As in steeper/longer inclines (say MTB descents) or higher loads (as in say touring or on tandem bikes). My gravel/touring bike is spec'd with 160s. Which is nice when I'm hauling 13kg of bike, 78kg of myself, and another 30kg of panniers/stuff.


----------



## PoorInRichfield

How much stopping power you have all comes down to the tire's contact patch with the road. You can throw 500mm brake rotors on your wheels and it won't matter once the tire starts to lose it's grip. I suppose anti-lock disc brakes will be a thing on bikes at some point, but until they are, contact patch rules.

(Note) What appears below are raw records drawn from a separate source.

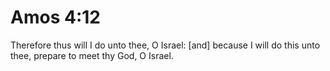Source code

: # Amos 4:12

Therefore thus will I do unto thee, O Israel: [and] because I will do this unto thee, prepare to meet thy God, O Israel.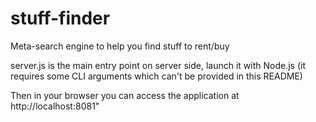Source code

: # stuff-finder
Meta-search engine to help you find stuff to rent/buy

server.js is the main entry point on server side, launch it with Node.js (it requires some CLI arguments which can't be provided in this README)

Then in your browser you can access the application at http://localhost:8081"

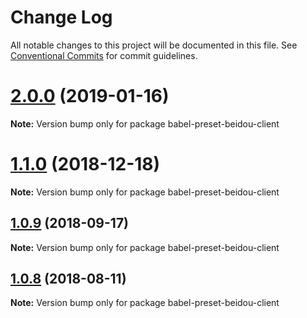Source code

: # Change Log

All notable changes to this project will be documented in this file.
See [Conventional Commits](https://conventionalcommits.org) for commit guidelines.

# [2.0.0](https://github.com/alibaba/beidou/tree/master/packages/babel-preset-beidou-client/compare/v1.2.1...v2.0.0) (2019-01-16)

**Note:** Version bump only for package babel-preset-beidou-client

<a name="1.1.0"></a>

# [1.1.0](https://github.com/alibaba/beidou/tree/master/packages/babel-preset-beidou-client/compare/v1.0.10...v1.1.0) (2018-12-18)

**Note:** Version bump only for package babel-preset-beidou-client

<a name="1.0.9"></a>

## [1.0.9](https://github.com/alibaba/beidou/tree/master/packages/babel-preset-beidou-client/compare/v1.0.8...v1.0.9) (2018-09-17)

**Note:** Version bump only for package babel-preset-beidou-client

<a name="1.0.8"></a>

## [1.0.8](https://github.com/alibaba/beidou/tree/master/packages/babel-preset-beidou-client/compare/v1.0.7...v1.0.8) (2018-08-11)

**Note:** Version bump only for package babel-preset-beidou-client
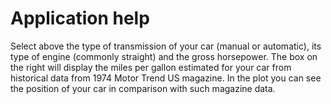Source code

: Application help
===========

Select above the type of transmission of your car (manual or automatic), its type of engine (commonly straight) and the gross horsepower. The box on the right will display the miles per gallon estimated for your car from historical data from 1974 Motor Trend US magazine. In the plot you can see the position of your car in comparison with such magazine data.
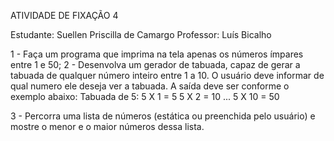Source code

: ATIVIDADE DE FIXAÇÃO 4

Estudante: Suellen Priscilla de Camargo
Professor: Luís Bicalho

<!-- TENTEI RODAR NO CONSOLE DO NAVEGADOR DO BRAVE E NÃO FOI, MAS NO CONSOLE DO CHROME RODOU TUDO CERTINHO -->

1 - Faça um programa que imprima na tela apenas os números ímpares entre 1 e 50;
2 - Desenvolva um gerador de tabuada, capaz de gerar a tabuada de qualquer número inteiro entre 1 a 10. O usuário deve informar de qual numero ele deseja ver a tabuada. A saída deve ser conforme o exemplo abaixo:
Tabuada de 5:
5 X 1 = 5
5 X 2 = 10
...
5 X 10 = 50

3 - Percorra uma lista de números (estática ou preenchida pelo usuário) e mostre o menor e o maior números dessa lista. 



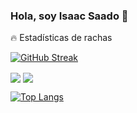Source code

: ### Hola, soy Isaac Saado 👋

🔥 Estadísticas de rachas

[![GitHub Streak](https://streak-stats.demolab.com?user=wolfis21&&theme=dark&locale=en)](https://git.io/streak-stats)

<img  align="center" src="https://github-readme-stats.vercel.app/api?username=wolfis21&theme=github_dark&show_icons=true)](https://github.com/anuraghazra/github-readme-stats" >

<img align="center" src="https://github-readme-stats.vercel.app/api/top-langs/?username=wolfis21&theme=github_dark)](https://github.com/anuraghazra/github-readme-stats">

[![Top Langs](https://github-readme-stats.vercel.app/api/top-langs/?username=anuraghazra&hide=javascript,html)](https://github.com/anuraghazra/github-readme-stats)
<!--
**wolfis21/wolfis21** is a ✨ _special_ ✨ repository because its `README.md` (this file) appears on your GitHub profile.

Here are some ideas to get you started:

- 🔭 I’m currently working on ...
- 🌱 I’m currently learning ...
- 👯 I’m looking to collaborate on ...
- 🤔 I’m looking for help with ...
- 💬 Ask me about ...
- 📫 How to reach me: ...
- 😄 Pronouns: ...
- ⚡ Fun fact: ...
-->
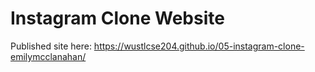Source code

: # Instagram Clone Website

Published site here: https://wustlcse204.github.io/05-instagram-clone-emilymcclanahan/
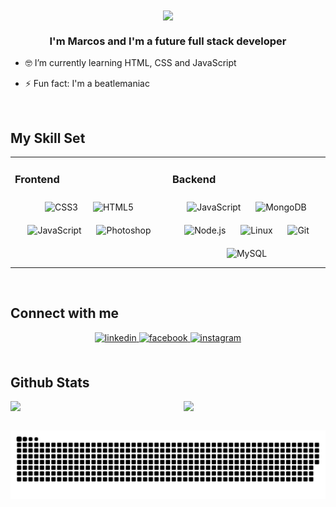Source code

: <div align="center">
<img src="https://rishavanand.github.io/static/images/greetings.gif" align="center" style="width: 75%" />
</div>  
  

### <div align="center">I'm Marcos and I'm a future full stack developer</div>  
  

- 🤓 I’m currently learning HTML, CSS and JavaScript  
  

- ⚡ Fun fact: I'm a beatlemaniac  
  

<br/>  


## My Skill Set  
<table><tr><td valign="top" width="33%">



### Frontend  
<div align="center">  
<img style="margin: 10px" src="https://profilinator.rishav.dev/skills-assets/css3-original-wordmark.svg" alt="CSS3" height="50" />  
<img style="margin: 10px" src="https://profilinator.rishav.dev/skills-assets/html5-original-wordmark.svg" alt="HTML5" height="50" />  
<img style="margin: 10px" src="https://profilinator.rishav.dev/skills-assets/javascript-original.svg" alt="JavaScript" height="50" />  
<img style="margin: 10px" src="https://profilinator.rishav.dev/skills-assets/photoshop-plain.svg" alt="Photoshop" height="50" />  
</div>

</td><td valign="top" width="33%">



### Backend  
<div align="center">  
<img style="margin: 10px" src="https://profilinator.rishav.dev/skills-assets/javascript-original.svg" alt="JavaScript" height="50" />  
<img style="margin: 10px" src="https://profilinator.rishav.dev/skills-assets/mongodb-original-wordmark.svg" alt="MongoDB" height="50" />  
<img style="margin: 10px" src="https://profilinator.rishav.dev/skills-assets/nodejs-original-wordmark.svg" alt="Node.js" height="50" />  
<img style="margin: 10px" src="https://profilinator.rishav.dev/skills-assets/linux-original.svg" alt="Linux" height="50" />  
<img style="margin: 10px" src="https://profilinator.rishav.dev/skills-assets/git-scm-icon.svg" alt="Git" height="50" />  
<img style="margin: 10px" src="https://profilinator.rishav.dev/skills-assets/mysql-original-wordmark.svg" alt="MySQL" height="50" />  
</div>

</tr></table>  

<br/>  


## Connect with me  
<div align="center">
<a href="https://www.linkedin.com/in/marcos-rodrigues-98948b181/" rel="external" target="_blank">
<img src=https://img.shields.io/badge/linkedin-%231E77B5.svg?&style=for-the-badge&logo=linkedin&logoColor=white alt=linkedin style="margin-bottom: 5px;" />
</a>
<a href="https://www.facebook.com/marc0sgreg" rel="external" target="_blank">
<img src=https://img.shields.io/badge/facebook-%232E87FB.svg?&style=for-the-badge&logo=facebook&logoColor=white alt=facebook style="margin-bottom: 5px;" />
</a>
<a href="https://instagram.com/marc0sgreg" rel="external" target="_blank">
<img src="https://img.shields.io/badge/-Instagram-%23E4405F?style=for-the-badge&logo=instagram&logoColor=white" alt=instagram style="margin-bottom: 5px;">
</a>  
</div>  
  

<br/>  


## Github Stats
<div class="flex-container" style="display: flex;">
<img src="https://github-readme-stats.vercel.app/api?username=zmarcoos&show_icons=true&count_private=true&hide_border=true" style="flex: 1; margin-right: 20px; width: 45%;" />  
<img src="https://github-readme-stats.vercel.app/api/top-langs/?username=zmarcoos&hide_border=true&layout=compact" width="45%" />  
</div>
<br/>

 ![Snake animation](https://github.com/zMarcoos/zMarcoos/blob/output/github-contribution-grid-snake.svg)
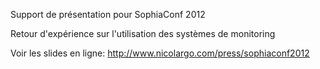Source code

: Support de présentation pour SophiaConf 2012

Retour d'expérience sur l'utilisation des systèmes de monitoring

Voir les slides en ligne: http://www.nicolargo.com/press/sophiaconf2012
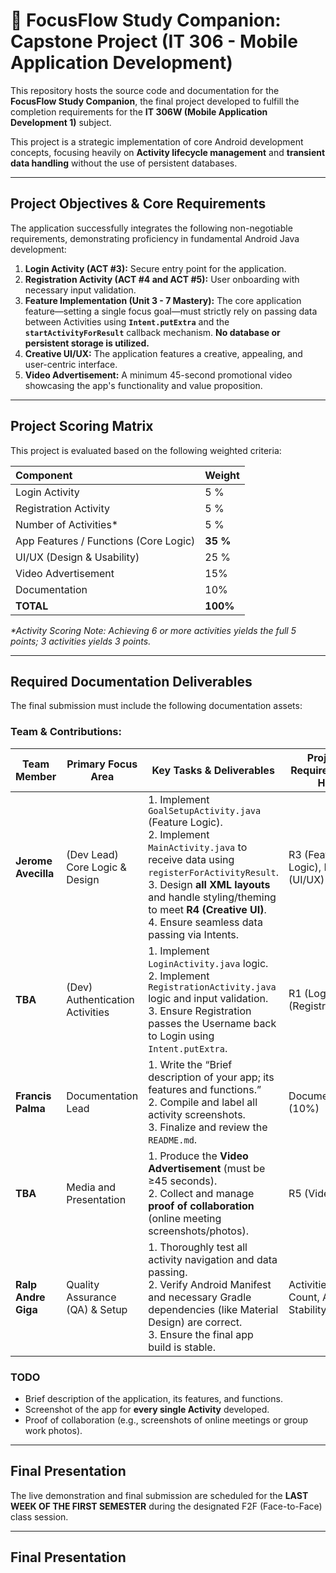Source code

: # 🎯 FocusFlow Study Companion: Capstone Project (IT 306 - Mobile Application Development)

This repository hosts the source code and documentation for the **FocusFlow Study Companion**, the final project developed to fulfill the completion requirements for the **IT 306W (Mobile Application Development 1)** subject.

This project is a strategic implementation of core Android development concepts, focusing heavily on **Activity lifecycle management** and **transient data handling** without the use of persistent databases.

---

## Project Objectives & Core Requirements

The application successfully integrates the following non-negotiable requirements, demonstrating proficiency in fundamental Android Java development:

1.  **Login Activity (ACT #3):** Secure entry point for the application.
2.  **Registration Activity (ACT #4 and ACT #5):** User onboarding with necessary input validation.
3.  **Feature Implementation (Unit 3 - 7 Mastery):** The core application feature—setting a single focus goal—must strictly rely on passing data between Activities using **`Intent.putExtra`** and the **`startActivityForResult`** callback mechanism. **No database or persistent storage is utilized.**
4.  **Creative UI/UX:** The application features a creative, appealing, and user-centric interface.
5.  **Video Advertisement:** A minimum 45-second promotional video showcasing the app's functionality and value proposition.

---

## Project Scoring Matrix

This project is evaluated based on the following weighted criteria:

| Component | Weight |
| :--- | :--- |
| Login Activity | 5 % |
| Registration Activity | 5 % |
| Number of Activities* | 5 % |
| App Features / Functions (Core Logic) | **35 %** |
| UI/UX (Design & Usability) | 25 % |
| Video Advertisement | 15% |
| Documentation | 10% |
| **TOTAL** | **100%** |

*\*Activity Scoring Note: Achieving 6 or more activities yields the full 5 points; 3 activities yields 3 points.*

---

## Required Documentation Deliverables

The final submission must include the following documentation assets:

### Team & Contributions:
| Team Member             | Primary Focus Area          | Key Tasks & Deliverables                                                                                                                                                                                                                                                                                                                                                                           | Project Requirements Hit            |
|--------------------------|-----------------------------|----------------------------------------------------------------------------------------------------------------------------------------------------------------------------------------------------------------------------------------------------------------------------------------------------------------------------------------------------------------------------------------------------|------------------------------------|
| **Jerome Avecilla** | (Dev Lead) Core Logic & Design         | 1. Implement `GoalSetupActivity.java` (Feature Logic).<br>2. Implement `MainActivity.java` to receive data using `registerForActivityResult`.<br>3. Design **all XML layouts** and handle styling/theming to meet **R4 (Creative UI)**.<br>4. Ensure seamless data passing via Intents.                                                                                                            | R3 (Feature Logic), R4 (UI/UX)     |
| **TBA**        | (Dev) Authentication Activities   | 1. Implement `LoginActivity.java` logic.<br>2. Implement `RegistrationActivity.java` logic and input validation.<br>3. Ensure Registration passes the Username back to Login using `Intent.putExtra`.                                                                                                                                                                                                 | R1 (Login), R2 (Registration)      |
| **Francis Palma**        | Documentation Lead          | 1. Write the “Brief description of your app; its features and functions.”<br>2. Compile and label all activity screenshots.<br>3. Finalize and review the `README.md`.                                                                                                                                                                                                                                | Documentation (10%)                |
| **TBA**     | Media and Presentation      | 1. Produce the **Video Advertisement** (must be ≥45 seconds).<br>2. Collect and manage **proof of collaboration** (online meeting screenshots/photos).                                                                                                                                                                                                                                               | R5 (Video Ad)                      |
| **Ralp Andre Giga**     | Quality Assurance (QA) & Setup | 1. Thoroughly test all activity navigation and data passing.<br>2. Verify Android Manifest and necessary Gradle dependencies (like Material Design) are correct.<br>3. Ensure the final app build is stable.                                                                                                                                                                                        | Activities Count, App Stability    |


### TODO
* Brief description of the application, its features, and functions.
* Screenshot of the app for **every single Activity** developed.
* Proof of collaboration (e.g., screenshots of online meetings or group work photos).

---

## Final Presentation

The live demonstration and final submission are scheduled for the **LAST WEEK OF THE FIRST SEMESTER** during the designated F2F (Face-to-Face) class session.

---

## Final Presentation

Reasons to go with bigger rotors:

Your total weight (bike + rider) is relatively high. My opinion would be if total weight is 200 lbs+, then use 160mm rotors.
You live in a hilly or mountainous area.
Your bike has heavy tires, like a fat bike, where most of the mass is far from the hub.
You ride in an urban area or otherwise busy traffic area where stopping quickly could be the difference between life and death!
Reasons to go with small rotors:

You're a weight weenie... logic and safety be damned! 
You're a light weight rider on a light weight bike (< 200 lbs total, IMHO)
You typically ride solo in rural areas where emergency stops are rare to non-existent.
You're trying to maximize aerodynamics, like on a TT bike.
I think this would be a good topic for the GCN Tech show on YouTube... do a test of a road bike to see when or if one ever actually 'needs' the larger 160mm rotors. GCN did do a video on this topic and showed shorter stopping distances with the 160mm front disc.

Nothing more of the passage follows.